Purple Haze Hot Sauce uses habaneros for the heat (and the flavor), but it’s not something you notice on the ingredient list. No, it’s the red cabbage that gives the sauce its beautiful purple color. This is what’s in the bottle: Pineapple juice, red cabbage, apple cider vinegar, brown sugar, onion, lemon juice, habanero pepper puree (habanero pepper, salt, acetic acid), spices, ginger, thyme and xanthan gum.
As you pour, you see the beautiful color that the red cabbage gives to this sauce, but the first thing you taste is the sweetness of the pineapple and brown sugar mixed with the sweet spice of the apple cider vinegar. This kale is more for color than to add an overpowering flavor.
For those of you who don’t like pineapple, first of all ….. Why? But seriously, don’t worry about whether they’re at the top of the ingredient list. The sweetness comes quickly, but balances out all the flavors that come quickly. And to me, pineapple isn’t even the most interesting sweetener in this sauce. It’s brown sugar. It lingers in the mouth from start to finish, but it never takes over the hot sauce. Honestly, it’s the balance of all the flavors that makes Purple Haze hot sauce.
Purple Hayes Hot Sauce per spoon
The mashed habanero also hits quickly in the middle of the bite, but not overwhelmingly so. It overpowers the other flavors, as does the sweetness of the habanero.
I couldn’t taste the ginger in the first battle, but when I got into this sauce, I could taste that exotic flavor in the back. A refreshing change for those who stick to the sauce. The same goes for onions.
The lemon juice is noticeable and helps to refine the relish. I even added a little more fresh lemon to the Purple Haze and it brought even more flavor to the sauce. These are absolute lemon lovers on my part. Chances are you’ll fall in love with the balance of the lemon while the sauce is standing.

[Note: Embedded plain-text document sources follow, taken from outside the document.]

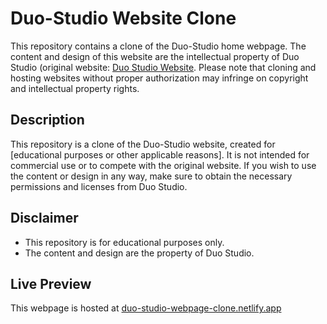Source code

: # Duo-Studio Website Clone

This repository contains a clone of the Duo-Studio home webpage. The content and design of this website are the intellectual property of Duo Studio (original website: [Duo Studio Website](https://duo-studio.co/). Please note that cloning and hosting websites without proper authorization may infringe on copyright and intellectual property rights.

## Description

This repository is a clone of the Duo-Studio website, created for [educational purposes or other applicable reasons]. It is not intended for commercial use or to compete with the original website. If you wish to use the content or design in any way, make sure to obtain the necessary permissions and licenses from Duo Studio.

## Disclaimer

- This repository is for educational purposes only.
- The content and design are the property of Duo Studio.

## Live Preview
This webpage is hosted at [duo-studio-webpage-clone.netlify.app](duo-studio-webpage-clone.netlify.app)
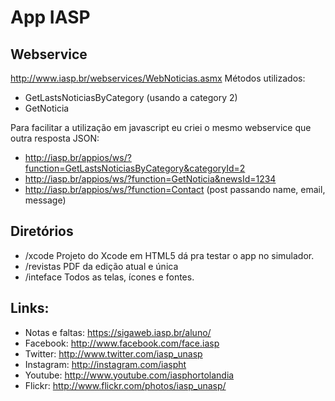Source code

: App IASP
================

Webservice
----------
http://www.iasp.br/webservices/WebNoticias.asmx
Métodos utilizados:
- GetLastsNoticiasByCategory (usando a category 2)
- GetNoticia

Para facilitar a utilização em javascript eu criei o mesmo webservice que outra resposta JSON:
- http://iasp.br/appios/ws/?function=GetLastsNoticiasByCategory&categoryId=2
- http://iasp.br/appios/ws/?function=GetNoticia&newsId=1234
- http://iasp.br/appios/ws/?function=Contact (post passando name, email, message)


Diretórios
----------
- /xcode Projeto do Xcode em HTML5 dá pra testar o app no simulador.
- /revistas PDF da edição atual e única
- /inteface Todos as telas, ícones e fontes.


Links:
-------------
- Notas e faltas: https://sigaweb.iasp.br/aluno/
- Facebook: http://www.facebook.com/face.iasp
- Twitter: http://www.twitter.com/iasp_unasp
- Instagram: http://instagram.com/iaspht
- Youtube: http://www.youtube.com/iasphortolandia
- Flickr: http://www.flickr.com/photos/iasp_unasp/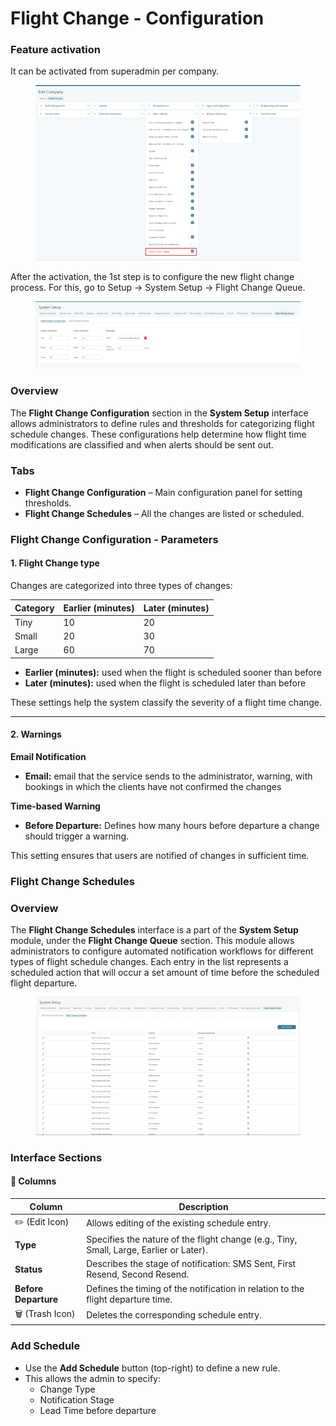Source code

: # Flight Change - Configuration

### Feature activation

It can be activated from superadmin per company.

<figure><img src="../.gitbook/assets/image (1) (1) (1) (1) (1) (1) (1) (1) (1) (1) (1) (1) (1) (1) (1) (1) (1) (1) (1) (1) (1) (1) (1) (1) (1) (1) (1) (1) (1) (1).png" alt=""><figcaption></figcaption></figure>

After the activation, the 1st step is to configure the new flight change process. For this, go to Setup -> System Setup -> Flight Change Queue.&#x20;

<figure><img src="../.gitbook/assets/image (3) (1) (1) (1) (1) (1) (1) (1) (1) (1) (1) (1) (1) (1) (1) (1) (1).png" alt=""><figcaption></figcaption></figure>

### Overview

The **Flight Change Configuration** section in the **System Setup** interface allows administrators to define rules and thresholds for categorizing flight schedule changes. These configurations help determine how flight time modifications are classified and when alerts should be sent out.

### Tabs

* **Flight Change Configuration** – Main configuration panel for setting thresholds.
* **Flight Change Schedules** – All the changes are listed or scheduled.

### Flight Change Configuration - Parameters

#### 1. Flight Change type

Changes are categorized into three types of changes:

| Category | Earlier (minutes) | Later (minutes) |
| -------- | ----------------- | --------------- |
| Tiny     | 10                | 20              |
| Small    | 20                | 30              |
| Large    | 60                | 70              |

* **Earlier (minutes):** used when the flight is scheduled sooner than before
* **Later (minutes):** used when the flight is scheduled later than before

These settings help the system classify the severity of a flight time change.

***

#### 2. Warnings

**Email Notification**

* **Email:** email that the service sends to the administrator, warning, with bookings in which the clients have not confirmed the changes

**Time-based Warning**

* **Before Departure:** Defines how many hours before departure a change should trigger a warning.

This setting ensures that users are notified of changes in sufficient time.



### Flight  Change Schedules

### Overview

The **Flight Change Schedules** interface is a part of the **System Setup** module, under the **Flight Change Queue** section. This module allows administrators to configure automated notification workflows for different types of flight schedule changes. Each entry in the list represents a scheduled action that will occur a set amount of time before the scheduled flight departure.

<figure><img src="../.gitbook/assets/image (2) (1) (1) (1) (1) (1) (1) (1) (1) (1) (1) (1) (1) (1) (1) (1) (1) (1) (1) (1) (1) (1) (1).png" alt=""><figcaption></figcaption></figure>

### Interface Sections

#### 🔹 Columns

| Column               | Description                                                                             |
| -------------------- | --------------------------------------------------------------------------------------- |
| ✏️ (Edit Icon)       | Allows editing of the existing schedule entry.                                          |
| **Type**             | Specifies the nature of the flight change (e.g., Tiny, Small, Large, Earlier or Later). |
| **Status**           | Describes the stage of notification: SMS Sent, First Resend, Second Resend.             |
| **Before Departure** | Defines the timing of the notification in relation to the flight departure time.        |
| 🗑️ (Trash Icon)     | Deletes the corresponding schedule entry.                                               |

### Add Schedule

* Use the **Add Schedule** button (top-right) to define a new rule.
* This allows the admin to specify:
  * Change Type
  * Notification Stage
  * Lead Time before departure
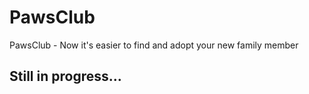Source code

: # PawsClub
PawsClub - Now it's easier to find and adopt your new family member

## Still in progress...
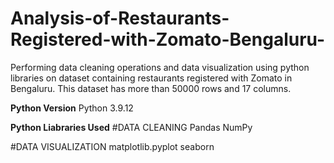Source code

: # Analysis-of-Restaurants-Registered-with-Zomato-Bengaluru-
Performing data cleaning operations and data visualization using python libraries on dataset containing restaurants registered with Zomato in Bengaluru. 
This dataset has more than 50000 rows and 17 columns.

**Python Version**
Python 3.9.12

**Python Liabraries Used**
#DATA CLEANING 
Pandas
NumPy

#DATA VISUALIZATION
matplotlib.pyplot
seaborn
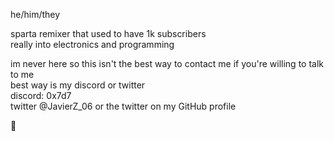 he/him/they

sparta remixer that used to have 1k subscribers<br />
really into electronics and programming<br />

im never here so this isn't the best way to contact me if you're willing to talk to me<br />
best way is my discord or twitter<br />
discord: 0x7d7<br />
twitter @JavierZ_06 or the twitter on my GitHub profile<br />

👋

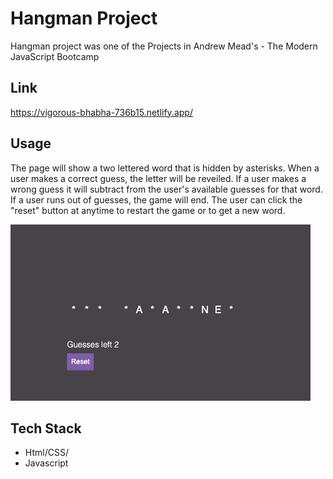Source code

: # Hangman Project

Hangman project was one of the Projects in Andrew Mead's - The Modern JavaScript Bootcamp

## Link

https://vigorous-bhabha-736b15.netlify.app/

## Usage

The page will show a two lettered word that is hidden by asterisks. When a user makes a correct guess, the letter will be reveiled. If a user makes a wrong guess it will subtract from the user's available guesses for that word. If a user runs out of guesses, the game will end. The user can click the "reset" button at anytime to restart the game or to get a new word.

![](project_demo.gif)

## Tech Stack

- Html/CSS/
- Javascript
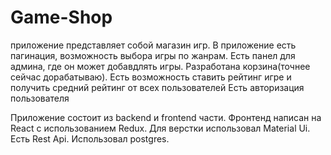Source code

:# Game-Shop
приложение представляет собой магазин игр. 
В приложение есть пагинация, возможность выбора игры по жанрам.
Есть панел для админа,  где он может добавдлять игры.
Разработана корзина(точнее сейчас дорабатываю).
Есть возможность ставить рейтинг игре и получить средний рейтинг от всех пользователей
Есть авторизация пользователя

Приложение состоит из backend и frontend части.
Фронтенд написан на React с использованием Redux.
Для верстки использовал Material Ui.
Есть Rest Api.
Использовал postgres.



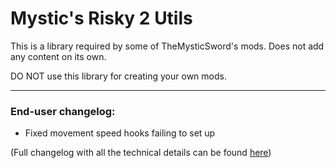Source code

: # Mystic's Risky 2 Utils
This is a library required by some of TheMysticSword's mods. Does not add any content on its own.

DO NOT use this library for creating your own mods.

---
### End-user changelog:
* Fixed movement speed hooks failing to set up
  
(Full changelog with all the technical details can be found [here](https://github.com/TheMysticSword/MysticsRisky2Utils/blob/main/CHANGELOG.md))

With habaneros (100,000-350,000 Scoville heat blocks) in the ingredient list and the word psychedelic on the label, you’d think Purple Fog Hot Sauce would contain some hard-to-handle heat. Not in this case. Habanero peppers give a firm medium heat without too much spice.
If you can handle the heat of a typical cooking chili like fresh jalapeños (2,500 to 8,000 SHU) and cayenne (30,000 to 50,000), you can handle the heat here. Somewhere in this range, depending on the spoon. The spiciness is well balanced with the flavor profile, although it was a bit inconsistent for me at times. Some bite harder than others. This problem can probably be solved by shaking the bottle every time you use it.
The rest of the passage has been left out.